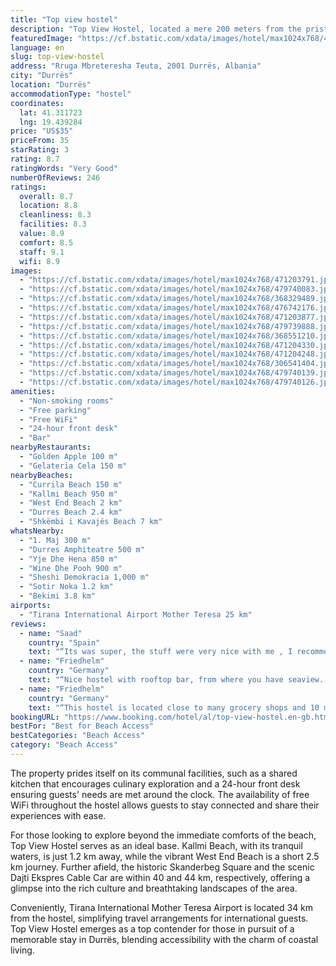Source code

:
 ```yaml
---
title: "Top view hostel"
description: "Top View Hostel, located a mere 200 meters from the pristine shores of Currila Beach in Durrës, offers guests a unique blend of convenience and serenity."
featuredImage: "https://cf.bstatic.com/xdata/images/hotel/max1024x768/471203791.jpg?k=07836a69fcae0ac9a0dc017f25d483450855913b17dbffc5a42c5b78acc7b25f&o=&hp=1"
language: en
slug: top-view-hostel
address: "Rruga Mbreteresha Teuta, 2001 Durrës, Albania"
city: "Durrës"
location: "Durrës"
accommodationType: "hostel"
coordinates:
  lat: 41.311723
  lng: 19.439284
price: "US$35"
priceFrom: 35
starRating: 3
rating: 8.7
ratingWords: "Very Good"
numberOfReviews: 246
ratings:
  overall: 8.7
  location: 8.8
  cleanliness: 8.3
  facilities: 8.3
  value: 8.9
  comfort: 8.5
  staff: 9.1
  wifi: 8.9
images:
  - "https://cf.bstatic.com/xdata/images/hotel/max1024x768/471203791.jpg?k=07836a69fcae0ac9a0dc017f25d483450855913b17dbffc5a42c5b78acc7b25f&o=&hp=1"
  - "https://cf.bstatic.com/xdata/images/hotel/max1024x768/479740083.jpg?k=7361c17835838e83a88154f37d3ab7de9f8cdbfbdcbea8850431b257e8d76c53&o=&hp=1"
  - "https://cf.bstatic.com/xdata/images/hotel/max1024x768/368329489.jpg?k=3d98da0459c47ef62404dc67bfc8d50ad65304604fe729345d7e21eff977e67b&o=&hp=1"
  - "https://cf.bstatic.com/xdata/images/hotel/max1024x768/476742176.jpg?k=b5aad09b5f5c049b2db8844abe4064ba6b34d9426d526cb0e4cf31cd5a583598&o=&hp=1"
  - "https://cf.bstatic.com/xdata/images/hotel/max1024x768/471203877.jpg?k=69c066331ccd917ae80727ed3cbd90fdb4565318ec47448cef7d20ba134a1d9b&o=&hp=1"
  - "https://cf.bstatic.com/xdata/images/hotel/max1024x768/479739888.jpg?k=714bd8154a3846392995c9fbccee38208f2730338265e6bdc56f92c860fa639d&o=&hp=1"
  - "https://cf.bstatic.com/xdata/images/hotel/max1024x768/368551210.jpg?k=4ba1a466991696d3c9d6f83505e7e2a70cb5cdb9969668a9516981b6b67bb489&o=&hp=1"
  - "https://cf.bstatic.com/xdata/images/hotel/max1024x768/471204330.jpg?k=f72515be08b57f33fe886e3e45b49cae892e430a167117c1eee5f729ee659248&o=&hp=1"
  - "https://cf.bstatic.com/xdata/images/hotel/max1024x768/471204248.jpg?k=b13a5302da7648056c1868123ed037e47f94ee08c811a0e67e154711a8f3164c&o=&hp=1"
  - "https://cf.bstatic.com/xdata/images/hotel/max1024x768/306541404.jpg?k=a1473588d583d32bfa51d96ec2fd36eeb0cf8c6f5d93d929c2aed5e8c09fd678&o=&hp=1"
  - "https://cf.bstatic.com/xdata/images/hotel/max1024x768/479740139.jpg?k=2615d379a8d510cf9e7c845e1d4aa53890db514697d23be6233e0fd2dc8f4d21&o=&hp=1"
  - "https://cf.bstatic.com/xdata/images/hotel/max1024x768/479740126.jpg?k=9f3c7dec6cd41196718705cc1960303c18927e8ae0f51116fdcd9d739d03e5e4&o=&hp=1"
amenities:
  - "Non-smoking rooms"
  - "Free parking"
  - "Free WiFi"
  - "24-hour front desk"
  - "Bar"
nearbyRestaurants:
  - "Golden Apple 100 m"
  - "Gelateria Cela 150 m"
nearbyBeaches:
  - "Currila Beach 150 m"
  - "Kallmi Beach 950 m"
  - "West End Beach 2 km"
  - "Durres Beach 2.4 km"
  - "Shkëmbi i Kavajës Beach 7 km"
whatsNearby:
  - "1. Maj 300 m"
  - "Durres Amphiteatre 500 m"
  - "Yje Dhe Hena 850 m"
  - "Wine Dhe Pooh 900 m"
  - "Sheshi Demokracia 1,000 m"
  - "Sotir Noka 1.2 km"
  - "Bekimi 3.8 km"
airports:
  - "Tirana International Airport Mother Teresa 25 km"
reviews:
  - name: "Saad"
    country: "Spain"
    text: "“Its was super, the stuff were very nice with me , I recommend everyone to visit the hostel. I enjoyed so much there ,I will back again in future.”"
  - name: "Friedhelm"
    country: "Germany"
    text: "“Nice hostel with rooftop bar, from where you have seaview. Ten minutes walk to the beach. Grocery stores nearby. Many showers and bathrooms. Recommended !”"
  - name: "Friedhelm"
    country: "Germany"
    text: "“This hostel is located close to many grocery shops and 10 minutes walk to the beach. The rooftop terrace offers decent music and a view to the sea. You can sit there, surf the internet and don't have to consume drinks at the bar. You instead can...”"
bookingURL: "https://www.booking.com/hotel/al/top-view-hostel.en-gb.html?aid=8035640"
bestFor: "Best for Beach Access"
bestCategories: "Beach Access"
category: "Beach Access"
---
```


The property prides itself on its communal facilities, such as a shared kitchen that encourages culinary exploration and a 24-hour front desk ensuring guests' needs are met around the clock. The availability of free WiFi throughout the hostel allows guests to stay connected and share their experiences with ease.

For those looking to explore beyond the immediate comforts of the beach, Top View Hostel serves as an ideal base. Kallmi Beach, with its tranquil waters, is just 1.2 km away, while the vibrant West End Beach is a short 2.5 km journey. Further afield, the historic Skanderbeg Square and the scenic Dajti Ekspres Cable Car are within 40 and 44 km, respectively, offering a glimpse into the rich culture and breathtaking landscapes of the area.

Conveniently, Tirana International Mother Teresa Airport is located 34 km from the hostel, simplifying travel arrangements for international guests. Top View Hostel emerges as a top contender for those in pursuit of a memorable stay in Durrës, blending accessibility with the charm of coastal living.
########################################
Look over the records above and say, with no extra words, how many lines include "Durres".

• YOUR RESPONSE: 2